Der Geschädigte schildert die Vorkommnisse später dann wiederum nach seinen Erinnerungen: Auch er wisse zwar noch, „dass was umgefallen ist“, gibt er zu. Ins Bad sei er allerdings nicht freiwillig gegangen: „Der hat mich in die Dusche reingezogen.“ Die Verletzungen, die wenig später auch eine Polizistin wahrnahm, seien ihm erst kurz darauf zugefügt worden, als alle schon die Wohnung verlassen hätten: „Er hat mich unten dann erst richtig geschlagen.“ Zudem habe der Angeklagte in seine Hosentasche gegriffen und einen Geldschein herausgezogen. Später habe er dann festgestellt, dass es sich dabei um zehn Euro gehandelt habe.

Weil er daraufhin sein Handy herausgeholt habe, um damit die Polizei anzurufen, habe ihm der Angeklagte das Handy aus der Hand gerissen und es weggeworfen. Dann schließlich sei er zum gegenüberliegenden Haus des Zeugen gelaufen, um auch noch sein Fahrrad an sich zu bringen.

Doch obgleich sich der Geschädigte laut seinen Aussagen an jedes Detail der Schlägerei erinnert, kann er andere Abläufe des Abends überhaupt nicht mehr zuordnen. So weiß er zum Beispiel nicht mehr, wer den Alkohol bezahlt hat und wer im Auto wo gesessen hat. Widersprüchliche Angaben macht er auch hinsichtlich seines Gespräches mit der Polizei. So kann sich die Beamtin erinnern, dass er meinte sein Fahrrad verloren zu haben. Im Gericht indes versichert der Geschädigte, es sei ihm vom Anklagten gestohlen worden. Und auch der Zeuge, der eigentlich bis zum Schluss dabei war, kann oder will hier nicht weiterhelfen, kann oder will nichts gesehen haben, das vielleicht Licht ins Dunkel bringen könnte.

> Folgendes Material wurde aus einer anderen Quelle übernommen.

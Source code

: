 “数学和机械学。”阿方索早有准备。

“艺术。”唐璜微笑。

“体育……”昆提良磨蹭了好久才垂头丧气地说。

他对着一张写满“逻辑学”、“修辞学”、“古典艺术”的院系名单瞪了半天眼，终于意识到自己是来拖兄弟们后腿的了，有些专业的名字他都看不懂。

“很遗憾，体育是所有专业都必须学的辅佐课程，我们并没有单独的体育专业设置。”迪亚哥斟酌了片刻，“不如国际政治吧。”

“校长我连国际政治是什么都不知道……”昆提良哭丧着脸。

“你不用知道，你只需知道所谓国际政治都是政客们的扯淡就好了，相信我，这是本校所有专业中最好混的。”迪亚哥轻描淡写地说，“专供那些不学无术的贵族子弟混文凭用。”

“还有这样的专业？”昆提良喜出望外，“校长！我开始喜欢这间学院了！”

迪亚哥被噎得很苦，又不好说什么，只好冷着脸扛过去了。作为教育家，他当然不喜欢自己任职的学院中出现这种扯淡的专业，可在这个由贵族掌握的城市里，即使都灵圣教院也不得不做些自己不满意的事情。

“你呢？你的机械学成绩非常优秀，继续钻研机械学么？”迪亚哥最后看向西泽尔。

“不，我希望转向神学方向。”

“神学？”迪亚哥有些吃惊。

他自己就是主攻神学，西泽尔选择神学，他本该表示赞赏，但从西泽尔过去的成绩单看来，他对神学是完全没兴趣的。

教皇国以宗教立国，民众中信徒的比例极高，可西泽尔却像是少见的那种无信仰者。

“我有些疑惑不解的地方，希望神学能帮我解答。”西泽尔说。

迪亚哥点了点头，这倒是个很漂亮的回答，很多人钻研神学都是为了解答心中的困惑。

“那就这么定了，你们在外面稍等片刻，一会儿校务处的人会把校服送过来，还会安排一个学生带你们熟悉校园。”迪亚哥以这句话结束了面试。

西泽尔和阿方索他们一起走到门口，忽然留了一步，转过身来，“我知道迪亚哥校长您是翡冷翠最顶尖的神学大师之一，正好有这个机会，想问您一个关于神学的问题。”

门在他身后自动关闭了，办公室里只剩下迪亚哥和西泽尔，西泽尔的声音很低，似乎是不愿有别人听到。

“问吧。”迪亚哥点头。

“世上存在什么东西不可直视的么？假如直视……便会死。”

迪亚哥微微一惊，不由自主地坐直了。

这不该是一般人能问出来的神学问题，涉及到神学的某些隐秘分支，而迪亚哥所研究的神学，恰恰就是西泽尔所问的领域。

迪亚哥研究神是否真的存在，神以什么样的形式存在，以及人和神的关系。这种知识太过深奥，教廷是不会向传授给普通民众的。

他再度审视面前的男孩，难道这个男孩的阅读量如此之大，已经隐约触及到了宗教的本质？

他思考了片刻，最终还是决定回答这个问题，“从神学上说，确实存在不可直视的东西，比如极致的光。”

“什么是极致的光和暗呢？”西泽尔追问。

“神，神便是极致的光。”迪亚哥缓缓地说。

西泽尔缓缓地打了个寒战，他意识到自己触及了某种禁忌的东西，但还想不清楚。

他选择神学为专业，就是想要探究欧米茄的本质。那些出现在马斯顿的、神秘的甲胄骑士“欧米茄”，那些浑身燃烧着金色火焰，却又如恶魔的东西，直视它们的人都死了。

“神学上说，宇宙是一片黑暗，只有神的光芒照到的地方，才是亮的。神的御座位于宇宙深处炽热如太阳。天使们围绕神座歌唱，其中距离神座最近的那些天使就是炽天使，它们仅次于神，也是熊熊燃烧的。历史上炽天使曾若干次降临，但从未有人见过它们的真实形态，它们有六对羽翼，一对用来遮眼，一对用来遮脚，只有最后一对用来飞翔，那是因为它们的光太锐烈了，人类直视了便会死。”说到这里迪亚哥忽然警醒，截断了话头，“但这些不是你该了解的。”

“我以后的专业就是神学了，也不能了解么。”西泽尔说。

Am Ende kann oder will das allerdings auch der Richter offensichtlich nicht mehr: „Kann ich mir hier aussuchen, was richtig ist, oder was?“, fragt er frustriert in die Runde. Und am Ende will Bormann sich dann tatsächlich nichts aussuchen. Nach kurzer Absprache mit der Staatsanwältin stellt er das Verfahren, das für den Angeklagten durchaus auch im Gefängnis hätte enden können, einfach nach Paragraph 53 ein, „und zwar wegen allgemeiner Besoffenheit.“ Sie sollten, so empfiehlt er den drei einstigen Kumpels, „vielleicht mal nachdenken, was Sie so trinken. Für mich sind sie alle Alkoholiker, ohne wenn und aber“, und: „Ich glaube ich bin in einer Witzveranstaltung.“

Für „einen Witz“ hält am Ende auch der Geschädigte die Entscheidung: „Es kann also jeder jeden verpelzen und kommt so dabei weg. Das war ja nicht das erste Mal, fragen Sie mal den Zeugen, der hatte schon zwei mal ein blaues Auge von dem“, empfiehlt er dem Richter. Für Bormann ist das Verfahren an diesem Punkt allerdings längst beendet.